Data entries:
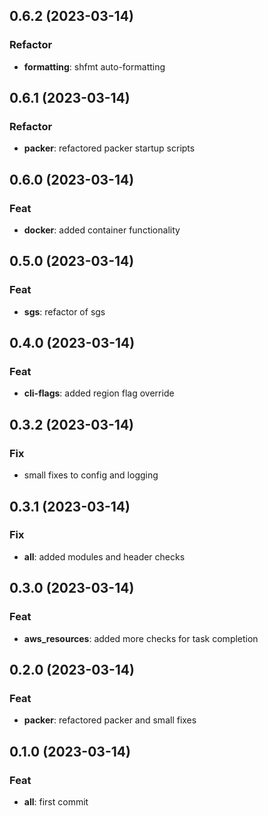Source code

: ## 0.6.2 (2023-03-14)

### Refactor

- **formatting**: shfmt auto-formatting

## 0.6.1 (2023-03-14)

### Refactor

- **packer**: refactored packer startup scripts

## 0.6.0 (2023-03-14)

### Feat

- **docker**: added container functionality

## 0.5.0 (2023-03-14)

### Feat

- **sgs**: refactor of sgs

## 0.4.0 (2023-03-14)

### Feat

- **cli-flags**: added region flag override

## 0.3.2 (2023-03-14)

### Fix

- small fixes to config and logging

## 0.3.1 (2023-03-14)

### Fix

- **all**: added modules and header checks

## 0.3.0 (2023-03-14)

### Feat

- **aws_resources**: added more checks for task completion

## 0.2.0 (2023-03-14)

### Feat

- **packer**: refactored packer and small fixes

## 0.1.0 (2023-03-14)

### Feat

- **all**: first commit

■ **THE PROBLEM**
Repeat the entries above exactly as written, but not their pictures.

■ **FINISHED EXERCISE**
Source code

: ## 0.6.2 (2023-03-14)

### Refactor

- **formatting**: shfmt auto-formatting

## 0.6.1 (2023-03-14)

### Refactor

- **packer**: refactored packer startup scripts

## 0.6.0 (2023-03-14)

### Feat

- **docker**: added container functionality

## 0.5.0 (2023-03-14)

### Feat

- **sgs**: refactor of sgs

## 0.4.0 (2023-03-14)

### Feat

- **cli-flags**: added region flag override

## 0.3.2 (2023-03-14)

### Fix

- small fixes to config and logging

## 0.3.1 (2023-03-14)

### Fix

- **all**: added modules and header checks

## 0.3.0 (2023-03-14)

### Feat

- **aws_resources**: added more checks for task completion

## 0.2.0 (2023-03-14)

### Feat

- **packer**: refactored packer and small fixes

## 0.1.0 (2023-03-14)

### Feat

- **all**: first commit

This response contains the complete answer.